Noises like that scared him. Fireworks. Arguments. Noisy machines.

Refuge in a dark closet among the shoes was sought. He didn’t know what was happening. Didn’t care. He never paid attention to anything not directly affecting him.

Silence fell. Body low, tail lower, he crept out.

His woman was crying on the kitchen floor. Salty snot and tears covered her face. She sagged against the dark wooden cupboards. His man was sprawled a few feet away. Blood expanded around him. A knife rose from his side.

He sniffed her, and then him, identifying anger. Love. Frustration. Pain. Death.

The decision to return the man to life was instantaneous. That wasn’t enough. The fight had shredded his people’s relationship. He not only needed to return the man to life but to a time before the fight.

Sitting, calming, eyes narrowing until they remained as emerald slits, the ginger boy focused on going back in time. A time bubble emerged in his head. He expanded it until it slipped out of his mind and into the air. Once it held him, he thought back through the hours, ignoring the shifting and burbling lights and sounds. Hard to do, because they mesmerized and threatened him.

Exhaustion skinned him after he finished. But worth it. They were happier. He took turns indulging in prolonged naps on their laps, attuning himself to their energies. When they moved, he moved, staying with them, wrapping around their legs to read their energy. As time tipped toward the remembered fight, he bit their arms or ankles, meowed and purred, or chewed their hair until their energy shifted.

“What’s with you, Gingerbread?” they asked, scratching his head and ruffling his fur. “You’re acting strange. Are you hungry? Do you want to play?”

Days passed without a fight. His purrs expanded into a loud, proud rasp. He’d succeeded.

The other life was a simpler matter, bringing the man back from death after a heart attack. After Gingerbread restored him on the sofa where his death had happened, the man awoke with Gingerbread curled up on his chest. Looking at the cat, he rubbed his mussed hair. “Wow, Gingerboy. That was some nap. I must’ve really been asleep. I feel so much better. Guess I needed it.”

Gingerbread purred back.

Yes, he decided as he floated down the quantum tunnel. His life was good. He loved his people and would miss them. He would go back.

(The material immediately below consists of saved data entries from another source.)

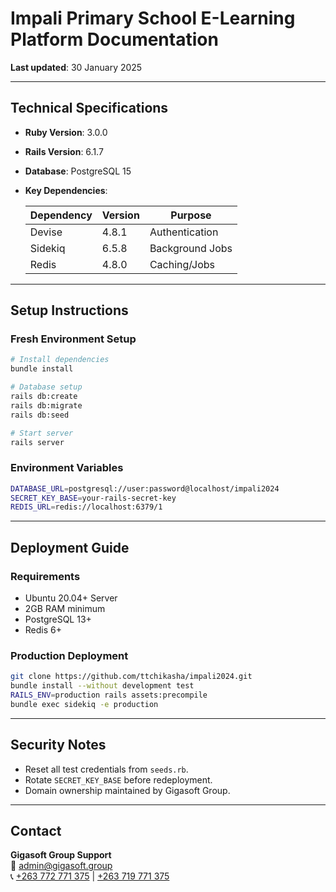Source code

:# Impali Primary School E-Learning Platform Documentation

**Last updated**: 30 January 2025

---

## Technical Specifications

- **Ruby Version**: 3.0.0
- **Rails Version**: 6.1.7
- **Database**: PostgreSQL 15
- **Key Dependencies**:

  | Dependency | Version | Purpose          |
  |------------|---------|------------------|
  | Devise     | 4.8.1   | Authentication   |
  | Sidekiq    | 6.5.8   | Background Jobs  |
  | Redis      | 4.8.0   | Caching/Jobs     |

---

## Setup Instructions

### Fresh Environment Setup

```bash
# Install dependencies
bundle install

# Database setup
rails db:create
rails db:migrate
rails db:seed

# Start server
rails server
```

### Environment Variables

```bash
DATABASE_URL=postgresql://user:password@localhost/impali2024
SECRET_KEY_BASE=your-rails-secret-key
REDIS_URL=redis://localhost:6379/1
```

---

## Deployment Guide

### Requirements

- Ubuntu 20.04+ Server
- 2GB RAM minimum
- PostgreSQL 13+
- Redis 6+

### Production Deployment

```bash
git clone https://github.com/ttchikasha/impali2024.git
bundle install --without development test
RAILS_ENV=production rails assets:precompile
bundle exec sidekiq -e production
```

---

## Security Notes

- Reset all test credentials from `seeds.rb`.
- Rotate `SECRET_KEY_BASE` before redeployment.
- Domain ownership maintained by Gigasoft Group.

---

## Contact

**Gigasoft Group Support**  
📧 [admin@gigasoft.group](mailto:admin@gigasoft.group)  
📞 [+263 772 771 375](tel:+263772771375) | [+263 719 771 375](tel:+263719771375)

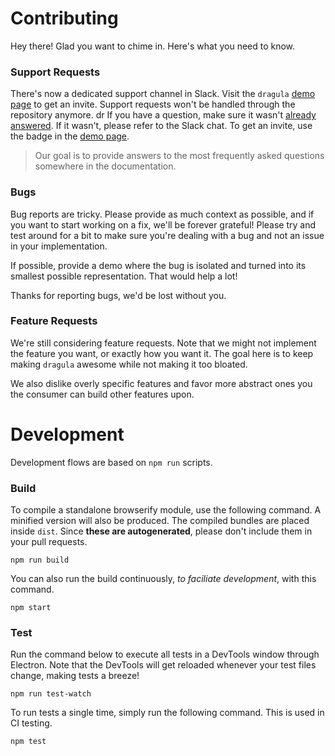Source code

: # Contributing

Hey there! Glad you want to chime in. Here's what you need to know.

### Support Requests

There's now a dedicated support channel in Slack. Visit the `dragula` [demo page][2] to get an invite. Support requests won't be handled through the repository anymore.
dr
If you have a question, make sure it wasn't [already answered][1]. If it wasn't, please refer to the Slack chat. To get an invite, use the badge in the [demo page][2].

> Our goal is to provide answers to the most frequently asked questions somewhere in the documentation.

### Bugs

Bug reports are tricky. Please provide as much context as possible, and if you want to start working on a fix, we'll be forever grateful! Please try and test around for a bit to make sure you're dealing with a bug and not an issue in your implementation.

If possible, provide a demo where the bug is isolated and turned into its smallest possible representation. That would help a lot!

Thanks for reporting bugs, we'd be lost without you.

### Feature Requests

We're still considering feature requests. Note that we might not implement the feature you want, or exactly how you want it. The goal here is to keep making `dragula` awesome while not making it too bloated.

We also dislike overly specific features and favor more abstract ones you the consumer can build other features upon.

# Development

Development flows are based on `npm run` scripts.

### Build

To compile a standalone browserify module, use the following command. A minified version will also be produced. The compiled bundles are placed inside `dist`. Since **these are autogenerated**, please don't include them in your pull requests.

```shell
npm run build
```

You can also run the build continuously, _to faciliate development_, with this command.

```shell
npm start
```

### Test

Run the command below to execute all tests in a DevTools window through Electron. Note that the DevTools will get reloaded whenever your test files change, making tests a breeze!

```shell
npm run test-watch
```

To run tests a single time, simply run the following command. This is used in CI testing.

```shell
npm test
```

[1]: https://github.com/bevacqua/angular-dragula/issues?q=label%3Asupport
[2]: http://bevacqua.github.io/dragula/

Pushing against the growing energy currents, he pressed the other way until the night opened around him again. A light rain was slicking everything, turning it all black. His body remained where he’d succumbed. Getting back into it was a little hard because of the time which had passed, but he persisted, just as he had when he’d shed the collars they put on him. He would never wear a collar. Hated them.

“Ginger,” the man called. And then whistled.

Springing up, Gingerbread ran across the street and up to the front door. “Finally,” the man said, bending, petting him. “Was that you in the street? What were you doing? Don’t you know how dangerous that is? That’s why I worry about you.”

He picked Gingerbread up. “Come on, GB. Time to go in. Tomorrow is another day.”

The Cookies

“The cookies are easy to make,” she told Cindy after sharing the recipe with her. “You should make them when your grandchildren come up. They came up. It’d be fun.”

“Good idea. I will.”

A few days later, Barb ran into Cindy. “We made the cookies,” Cindy said.

“And…?”

“They burned.”

“What?”

“Tell me the recipe again.”

“You start with tortillas and cut them out with cookie cutters.”

“I did that.”

“Then you put them on the baking sheet and brush them with butter.”

“Butter! You didn’t mention butter.”

“I think I did…but, after you brush them with butter, you dust them with cinnamon and sugar.”

“Sugar! You didn’t say anything about sugar.”

“Do you want me to send you an email with the recipe?”

“No, I’ll have my son-in-law find them for me.”